__TASK DESCRIPTION__:
Pictures are not part of the copy; retype all the records below exactly.

+++++

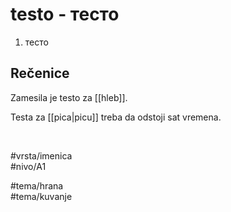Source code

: # testo - тесто

1. тесто  

## Rečenice

Zamesila je testo za [[hleb]].  

Testa za [[pica|picu]] treba da odstoji sat vremena.  

<br>

#vrsta/imenica  
#nivo/A1  

#tema/hrana  
#tema/kuvanje  
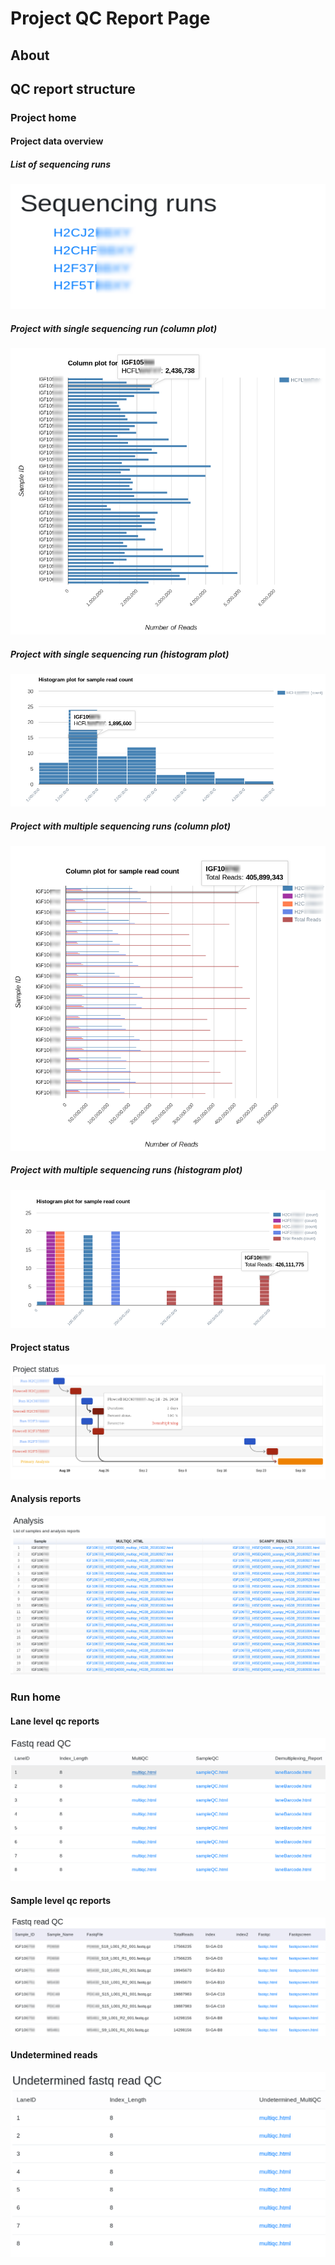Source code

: # Project QC Report Page

## About

## QC report structure

### Project home

#### Project data overview

##### List of sequencing runs
<img src="images/sequencing_runs.png" height="200" width="600">

##### Project with single sequencing run (column plot)
<img src="images/single_run_column_plot.png" >


##### Project with single sequencing run (histogram plot)
<img src="images/single_run_hist_plot.png" >


##### Project with multiple sequencing runs (column plot)
<img src="images/multi_run_column_plot.png" >

##### Project with multiple sequencing runs (histogram plot)
<img src="images/multi_run_hist_plot.png" >

#### Project status
<img src="images/project_status.png" >

#### Analysis reports
<img src="images/analysis_reports.png" >

### Run home

#### Lane level qc reports
 <img src="images/run_home.png" >
 
#### Sample level qc reports
 <img src="images/sample_qc_page.png" >
 
#### Undetermined reads
<img src="images/undetermined_reads.png" >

+++++

__TASK ANSWER__:
Source code

: # testo - тесто

1. тесто  

## Rečenice

Zamesila je testo za [[hleb]].  

Testa za [[pica|picu]] treba da odstoji sat vremena.  

<br>

#vrsta/imenica  
#nivo/A1  

#tema/hrana  
#tema/kuvanje  
Source code

: # Project QC Report Page

## About

## QC report structure

### Project home

#### Project data overview

##### List of sequencing runs
<img src="images/sequencing_runs.png" height="200" width="600">

##### Project with single sequencing run (column plot)
<img src="images/single_run_column_plot.png" >


##### Project with single sequencing run (histogram plot)
<img src="images/single_run_hist_plot.png" >


##### Project with multiple sequencing runs (column plot)
<img src="images/multi_run_column_plot.png" >

##### Project with multiple sequencing runs (histogram plot)
<img src="images/multi_run_hist_plot.png" >

#### Project status
<img src="images/project_status.png" >

#### Analysis reports
<img src="images/analysis_reports.png" >

### Run home

#### Lane level qc reports
 <img src="images/run_home.png" >
 
#### Sample level qc reports
 <img src="images/sample_qc_page.png" >
 
#### Undetermined reads
<img src="images/undetermined_reads.png" >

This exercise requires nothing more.